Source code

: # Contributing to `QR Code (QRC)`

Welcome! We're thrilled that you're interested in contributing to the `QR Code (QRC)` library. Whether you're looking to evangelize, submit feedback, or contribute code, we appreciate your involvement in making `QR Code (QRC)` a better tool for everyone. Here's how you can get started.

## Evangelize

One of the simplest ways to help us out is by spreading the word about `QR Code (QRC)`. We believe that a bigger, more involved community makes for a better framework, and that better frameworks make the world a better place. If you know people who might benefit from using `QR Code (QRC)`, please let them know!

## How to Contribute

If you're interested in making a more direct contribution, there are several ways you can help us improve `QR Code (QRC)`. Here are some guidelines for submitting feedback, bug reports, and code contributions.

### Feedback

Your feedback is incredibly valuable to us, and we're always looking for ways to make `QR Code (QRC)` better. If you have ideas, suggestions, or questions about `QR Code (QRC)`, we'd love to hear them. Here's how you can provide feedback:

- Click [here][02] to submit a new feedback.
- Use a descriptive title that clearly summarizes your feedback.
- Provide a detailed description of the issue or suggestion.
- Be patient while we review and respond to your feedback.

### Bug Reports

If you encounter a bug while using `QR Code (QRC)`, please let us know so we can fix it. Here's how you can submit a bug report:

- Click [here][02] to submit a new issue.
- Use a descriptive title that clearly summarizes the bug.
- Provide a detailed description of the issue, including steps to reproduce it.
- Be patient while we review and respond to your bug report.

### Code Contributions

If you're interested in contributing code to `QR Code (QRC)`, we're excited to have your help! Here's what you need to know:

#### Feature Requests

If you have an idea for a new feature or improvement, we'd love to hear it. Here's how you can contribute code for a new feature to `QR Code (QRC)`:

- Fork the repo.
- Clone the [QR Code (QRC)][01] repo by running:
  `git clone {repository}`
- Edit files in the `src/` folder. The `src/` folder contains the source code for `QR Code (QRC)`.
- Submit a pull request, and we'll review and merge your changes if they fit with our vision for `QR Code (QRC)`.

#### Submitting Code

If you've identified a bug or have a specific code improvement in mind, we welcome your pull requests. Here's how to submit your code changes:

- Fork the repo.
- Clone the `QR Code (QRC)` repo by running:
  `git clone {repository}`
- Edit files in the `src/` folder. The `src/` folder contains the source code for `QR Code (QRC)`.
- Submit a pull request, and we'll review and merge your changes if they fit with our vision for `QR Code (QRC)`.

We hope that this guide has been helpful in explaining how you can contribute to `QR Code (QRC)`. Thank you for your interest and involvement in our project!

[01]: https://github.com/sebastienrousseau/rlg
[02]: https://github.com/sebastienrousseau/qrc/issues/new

§ PROBLEM DETAILS
Return each line of the data exactly as it was given.

§ SOLUTION TO THE EXERCISE
Source code

: # Contributing to `QR Code (QRC)`

Welcome! We're thrilled that you're interested in contributing to the `QR Code (QRC)` library. Whether you're looking to evangelize, submit feedback, or contribute code, we appreciate your involvement in making `QR Code (QRC)` a better tool for everyone. Here's how you can get started.

## Evangelize

One of the simplest ways to help us out is by spreading the word about `QR Code (QRC)`. We believe that a bigger, more involved community makes for a better framework, and that better frameworks make the world a better place. If you know people who might benefit from using `QR Code (QRC)`, please let them know!

## How to Contribute

If you're interested in making a more direct contribution, there are several ways you can help us improve `QR Code (QRC)`. Here are some guidelines for submitting feedback, bug reports, and code contributions.

### Feedback

Your feedback is incredibly valuable to us, and we're always looking for ways to make `QR Code (QRC)` better. If you have ideas, suggestions, or questions about `QR Code (QRC)`, we'd love to hear them. Here's how you can provide feedback:

- Click [here][02] to submit a new feedback.
- Use a descriptive title that clearly summarizes your feedback.
- Provide a detailed description of the issue or suggestion.
- Be patient while we review and respond to your feedback.

### Bug Reports

If you encounter a bug while using `QR Code (QRC)`, please let us know so we can fix it. Here's how you can submit a bug report:

- Click [here][02] to submit a new issue.
- Use a descriptive title that clearly summarizes the bug.
- Provide a detailed description of the issue, including steps to reproduce it.
- Be patient while we review and respond to your bug report.

### Code Contributions

If you're interested in contributing code to `QR Code (QRC)`, we're excited to have your help! Here's what you need to know:

#### Feature Requests

If you have an idea for a new feature or improvement, we'd love to hear it. Here's how you can contribute code for a new feature to `QR Code (QRC)`:

- Fork the repo.
- Clone the [QR Code (QRC)][01] repo by running:
  `git clone {repository}`
- Edit files in the `src/` folder. The `src/` folder contains the source code for `QR Code (QRC)`.
- Submit a pull request, and we'll review and merge your changes if they fit with our vision for `QR Code (QRC)`.

#### Submitting Code

If you've identified a bug or have a specific code improvement in mind, we welcome your pull requests. Here's how to submit your code changes:

- Fork the repo.
- Clone the `QR Code (QRC)` repo by running:
  `git clone {repository}`
- Edit files in the `src/` folder. The `src/` folder contains the source code for `QR Code (QRC)`.
- Submit a pull request, and we'll review and merge your changes if they fit with our vision for `QR Code (QRC)`.

We hope that this guide has been helpful in explaining how you can contribute to `QR Code (QRC)`. Thank you for your interest and involvement in our project!

[01]: https://github.com/sebastienrousseau/rlg
[02]: https://github.com/sebastienrousseau/qrc/issues/new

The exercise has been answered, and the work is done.